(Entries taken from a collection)
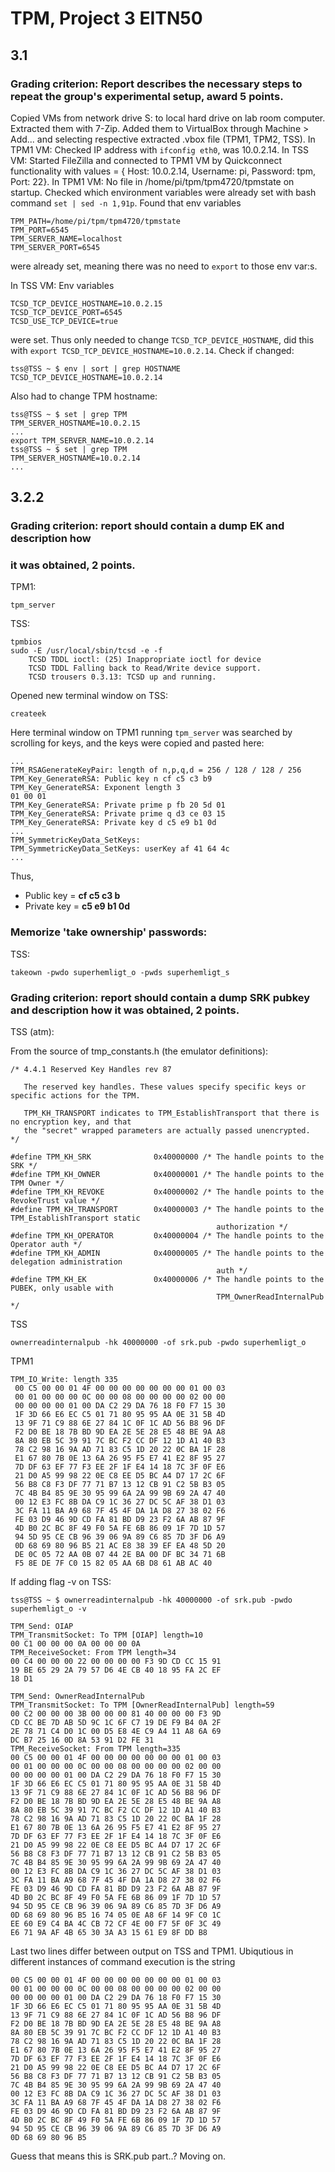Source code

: # TPM, Project 3 EITN50
## 3.1
### **Grading criterion**: Report describes the necessary steps to repeat the group's experimental setup, award 5 points.
Copied VMs from network drive S: to local hard drive on lab room computer.
Extracted them with 7-Zip. Added them to VirtualBox through Machine > Add...
and selecting respective extracted .vbox file (TPM1, TPM2, TSS).
In TPM1 VM: Checked IP address with ``ifconfig eth0``, was 10.0.2.14.
In TSS VM: Started FileZilla and connected to TPM1 VM by Quickconnect
functionality with values = { Host: 10.0.2.14, Username: pi, Password: tpm,
Port: 22}.
In TPM1 VM: No file in /home/pi/tpm/tpm4720/tpmstate on startup. Checked which
environment variables were already set with bash command ``set | sed -n
1,91p``. Found that env variables

    TPM_PATH=/home/pi/tpm/tpm4720/tpmstate
    TPM_PORT=6545
    TPM_SERVER_NAME=localhost
    TPM_SERVER_PORT=6545

were already set, meaning there was no need to ``export`` to those env var:s.

In TSS VM: Env variables

    TCSD_TCP_DEVICE_HOSTNAME=10.0.2.15
    TCSD_TCP_DEVICE_PORT=6545
    TCSD_USE_TCP_DEVICE=true

were set. Thus only needed to change ``TCSD_TCP_DEVICE_HOSTNAME``, did this
with ``export TCSD_TCP_DEVICE_HOSTNAME=10.0.2.14``.
Check if changed:

    tss@TSS ~ $ env | sort | grep HOSTNAME
    TCSD_TCP_DEVICE_HOSTNAME=10.0.2.14

Also had to change TPM hostname:

    tss@TSS ~ $ set | grep TPM
    TPM_SERVER_HOSTNAME=10.0.2.15
    ...
    export TPM_SERVER_NAME=10.0.2.14
    tss@TSS ~ $ set | grep TPM
    TPM_SERVER_HOSTNAME=10.0.2.14
    ...


## 3.2.2
### **Grading criterion**: report should contain a dump EK and description how
### it was obtained, 2 points.
TPM1:

    tpm_server

TSS:

    tpmbios
    sudo -E /usr/local/sbin/tcsd -e -f
		TCSD TDDL ioctl: (25) Inappropriate ioctl for device
		TCSD TDDL Falling back to Read/Write device support.
		TCSD trousers 0.3.13: TCSD up and running.
Opened new terminal window on TSS:

    createek

Here terminal window on TPM1 running ``tpm_server`` was searched by scrolling for keys, and the keys were copied and pasted here:

	...
	TPM_RSAGenerateKeyPair: length of n,p,q,d = 256 / 128 / 128 / 256
	TPM_Key_GenerateRSA: Public key n cf c5 c3 b9
	TPM_Key_GenerateRSA: Exponent length 3
	01 00 01
	TPM_Key_GenerateRSA: Private prime p fb 20 5d 01
	TPM_Key_GenerateRSA: Private prime q d3 ce 03 15
	TPM_Key_GenerateRSA: Private key d c5 e9 b1 0d
	...
	TPM_SymmetricKeyData_SetKeys:
	TPM_SymmetricKeyData_SetKeys: userKey af 41 64 4c
	...
Thus,
* Public key = **cf c5 c3 b**
* Private key = **c5 e9 b1 0d**

### Memorize 'take ownership' passwords:
TSS:

	takeown -pwdo superhemligt_o -pwds superhemligt_s

### **Grading criterion**: report should contain a dump SRK pubkey and description how it was obtained, 2 points.

TSS (atm):

<!--
Running the above command on a terminal that is opened on the Desktop folder
generates a ``srk.pem`` file with the following content:

    tss@TSS ~/Desktop $ cat srk.pem
    -----BEGIN PUBLIC KEY-----
    MIIBIjANBgkqhkiG9w0BAQEFAAOCAQ8AMIIBCgKCAQEA1pz0SF4rCVdTbw4ySPxW
    F2ZfAlw3LuTwE+F11eXGrZ/+ib7CRX7I+OT4/5LXnGvrH6PR5R1ajMUeE3Om1VZu
    tLxZ1Tikrizk8CECh0u1qb5LsNKoBBhW6COa6ge5gR8UqaXYhylP6NkBz9hBiLT3
    IHhgvvcecdlfpWR+/tsK1RYKjUfnWj5v5sZkEQ4y71PNBr+ZD+iw9XhzU0PqpuXC
    8y3zD4aoA/CVREzVe5GzKqd4ZzGoYfUhdbqYb9hHeRXYCKBpSc8kwjF4Qa1z/Fc2
    nfCyPOeb1asV9GbZL81W4VR+WJwK75cKGxuKbo+PUGOzekG1euIxtMUe83eJmRRB
    +wIDAQAB
    -----END PUBLIC KEY-----
-->

<!-- 
    tss@TSS ~ $ getpubkey
	Missing key handle.

	getpubkey -ha <key handle> -pwdk keypassword


	tss@TSS ~ $ getpubkey -ha 40000000 -pwdk superhemligt_s
	Error Invalid key handle from TPM_GetPubKey

Will have to try smth else, gotta leave now 
-->

From the source of tmp_constants.h (the emulator definitions):

    /* 4.4.1 Reserved Key Handles rev 87

       The reserved key handles. These values specify specific keys or specific actions for the TPM.

       TPM_KH_TRANSPORT indicates to TPM_EstablishTransport that there is no encryption key, and that
       the "secret" wrapped parameters are actually passed unencrypted.
    */

    #define TPM_KH_SRK              0x40000000 /* The handle points to the SRK */
    #define TPM_KH_OWNER            0x40000001 /* The handle points to the TPM Owner */
    #define TPM_KH_REVOKE           0x40000002 /* The handle points to the RevokeTrust value */
    #define TPM_KH_TRANSPORT        0x40000003 /* The handle points to the TPM_EstablishTransport static
                                                  authorization */
    #define TPM_KH_OPERATOR         0x40000004 /* The handle points to the Operator auth */
    #define TPM_KH_ADMIN            0x40000005 /* The handle points to the delegation administration
                                                  auth */
    #define TPM_KH_EK               0x40000006 /* The handle points to the PUBEK, only usable with
                                                  TPM_OwnerReadInternalPub */

TSS

    ownerreadinternalpub -hk 40000000 -of srk.pub -pwdo superhemligt_o
TPM1

    TPM_IO_Write: length 335
     00 C5 00 00 01 4F 00 00 00 00 00 00 00 01 00 03 
     00 01 00 00 00 0C 00 00 08 00 00 00 00 02 00 00 
     00 00 00 00 01 00 DA C2 29 DA 76 18 F0 F7 15 30 
     1F 3D 66 E6 EC C5 01 71 80 95 95 AA 0E 31 5B 4D 
     13 9F 71 C9 88 6E 27 84 1C 0F 1C AD 56 B8 96 DF 
     F2 D0 BE 18 7B BD 9D EA 2E 5E 28 E5 48 BE 9A A8 
     8A 80 EB 5C 39 91 7C BC F2 CC DF 12 1D A1 40 B3 
     78 C2 98 16 9A AD 71 83 C5 1D 20 22 0C BA 1F 28 
     E1 67 80 7B 0E 13 6A 26 95 F5 E7 41 E2 8F 95 27 
     7D DF 63 EF 77 F3 EE 2F 1F E4 14 18 7C 3F 0F E6 
     21 D0 A5 99 98 22 0E C8 EE D5 BC A4 D7 17 2C 6F 
     56 B8 C8 F3 DF 77 71 B7 13 12 CB 91 C2 5B B3 05 
     7C 4B B4 85 9E 30 95 99 6A 2A 99 9B 69 2A 47 40 
     00 12 E3 FC 8B DA C9 1C 36 27 DC 5C AF 38 D1 03 
     3C FA 11 BA A9 68 7F 45 4F DA 1A D8 27 38 02 F6 
     FE 03 D9 46 9D CD FA 81 BD D9 23 F2 6A AB 87 9F 
     4D B0 2C BC 8F 49 F0 5A FE 6B 86 09 1F 7D 1D 57 
     94 5D 95 CE CB 96 39 06 9A 89 C6 85 7D 3F D6 A9 
     0D 68 69 80 96 B5 21 AC E8 38 39 EF EA 48 5D 20 
     DE 0C 05 72 AA 0B 07 44 2E BA 00 DF BC 34 71 6B 
     F5 8E DE 7F C0 15 82 05 AA 6B D8 61 AB AC 40
<!-- I guess the above is the SRK.pub file output. -->

If adding flag -v on TSS:

    tss@TSS ~ $ ownerreadinternalpub -hk 40000000 -of srk.pub -pwdo superhemligt_o -v

    TPM_Send: OIAP
    TPM_TransmitSocket: To TPM [OIAP] length=10
    00 C1 00 00 00 0A 00 00 00 0A 
    TPM_ReceiveSocket: From TPM length=34
    00 C4 00 00 00 22 00 00 00 00 F3 9D CD CC 15 91 
    19 BE 65 29 2A 79 57 D6 4E CB 40 18 95 FA 2C EF 
    18 D1 

    TPM_Send: OwnerReadInternalPub
    TPM_TransmitSocket: To TPM [OwnerReadInternalPub] length=59
    00 C2 00 00 00 3B 00 00 00 81 40 00 00 00 F3 9D 
    CD CC BE 7D AB 5D 9C 1C 6F C7 19 DE F9 B4 0A 2F 
    2E 78 71 C4 D0 1C 00 D5 E8 4E C9 A4 11 A8 6A 69 
    DC B7 25 16 0D 8A 53 91 D2 FE 31 
    TPM_ReceiveSocket: From TPM length=335
    00 C5 00 00 01 4F 00 00 00 00 00 00 00 01 00 03 
    00 01 00 00 00 0C 00 00 08 00 00 00 00 02 00 00 
    00 00 00 00 01 00 DA C2 29 DA 76 18 F0 F7 15 30 
    1F 3D 66 E6 EC C5 01 71 80 95 95 AA 0E 31 5B 4D 
    13 9F 71 C9 88 6E 27 84 1C 0F 1C AD 56 B8 96 DF 
    F2 D0 BE 18 7B BD 9D EA 2E 5E 28 E5 48 BE 9A A8 
    8A 80 EB 5C 39 91 7C BC F2 CC DF 12 1D A1 40 B3 
    78 C2 98 16 9A AD 71 83 C5 1D 20 22 0C BA 1F 28 
    E1 67 80 7B 0E 13 6A 26 95 F5 E7 41 E2 8F 95 27 
    7D DF 63 EF 77 F3 EE 2F 1F E4 14 18 7C 3F 0F E6 
    21 D0 A5 99 98 22 0E C8 EE D5 BC A4 D7 17 2C 6F 
    56 B8 C8 F3 DF 77 71 B7 13 12 CB 91 C2 5B B3 05 
    7C 4B B4 85 9E 30 95 99 6A 2A 99 9B 69 2A 47 40 
    00 12 E3 FC 8B DA C9 1C 36 27 DC 5C AF 38 D1 03 
    3C FA 11 BA A9 68 7F 45 4F DA 1A D8 27 38 02 F6 
    FE 03 D9 46 9D CD FA 81 BD D9 23 F2 6A AB 87 9F 
    4D B0 2C BC 8F 49 F0 5A FE 6B 86 09 1F 7D 1D 57 
    94 5D 95 CE CB 96 39 06 9A 89 C6 85 7D 3F D6 A9 
    0D 68 69 80 96 B5 16 74 05 0E A8 6F 14 9F C0 1C 
    EE 60 E9 C4 BA 4C CB 72 CF 4E 00 F7 5F 0F 3C 49 
    E6 71 9A AF 4B 65 30 3A A3 15 61 E9 8F DD B8 

Last two lines differ between output on TSS and TPM1. Ubiqutious in different instances of command execution is the string

    00 C5 00 00 01 4F 00 00 00 00 00 00 00 01 00 03 
    00 01 00 00 00 0C 00 00 08 00 00 00 00 02 00 00 
    00 00 00 00 01 00 DA C2 29 DA 76 18 F0 F7 15 30 
    1F 3D 66 E6 EC C5 01 71 80 95 95 AA 0E 31 5B 4D 
    13 9F 71 C9 88 6E 27 84 1C 0F 1C AD 56 B8 96 DF 
    F2 D0 BE 18 7B BD 9D EA 2E 5E 28 E5 48 BE 9A A8 
    8A 80 EB 5C 39 91 7C BC F2 CC DF 12 1D A1 40 B3 
    78 C2 98 16 9A AD 71 83 C5 1D 20 22 0C BA 1F 28 
    E1 67 80 7B 0E 13 6A 26 95 F5 E7 41 E2 8F 95 27 
    7D DF 63 EF 77 F3 EE 2F 1F E4 14 18 7C 3F 0F E6 
    21 D0 A5 99 98 22 0E C8 EE D5 BC A4 D7 17 2C 6F 
    56 B8 C8 F3 DF 77 71 B7 13 12 CB 91 C2 5B B3 05 
    7C 4B B4 85 9E 30 95 99 6A 2A 99 9B 69 2A 47 40 
    00 12 E3 FC 8B DA C9 1C 36 27 DC 5C AF 38 D1 03 
    3C FA 11 BA A9 68 7F 45 4F DA 1A D8 27 38 02 F6 
    FE 03 D9 46 9D CD FA 81 BD D9 23 F2 6A AB 87 9F 
    4D B0 2C BC 8F 49 F0 5A FE 6B 86 09 1F 7D 1D 57 
    94 5D 95 CE CB 96 39 06 9A 89 C6 85 7D 3F D6 A9 
    0D 68 69 80 96 B5

Guess that means this is SRK.pub part..? Moving on.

What is being asked:
Give again exactly, and only, the lines above starting at the one with "tss@TSS ~/Desktop $ cat srk.pem" and ending at the one with "tLxZ1Tikrizk8CECh0u1qb5LsNKoBBhW6COa6ge5gR8UqaXYhylP6NkBz9hBiLT3".

Reply:
    tss@TSS ~/Desktop $ cat srk.pem
    -----BEGIN PUBLIC KEY-----
    MIIBIjANBgkqhkiG9w0BAQEFAAOCAQ8AMIIBCgKCAQEA1pz0SF4rCVdTbw4ySPxW
    F2ZfAlw3LuTwE+F11eXGrZ/+ib7CRX7I+OT4/5LXnGvrH6PR5R1ajMUeE3Om1VZu
    tLxZ1Tikrizk8CECh0u1qb5LsNKoBBhW6COa6ge5gR8UqaXYhylP6NkBz9hBiLT3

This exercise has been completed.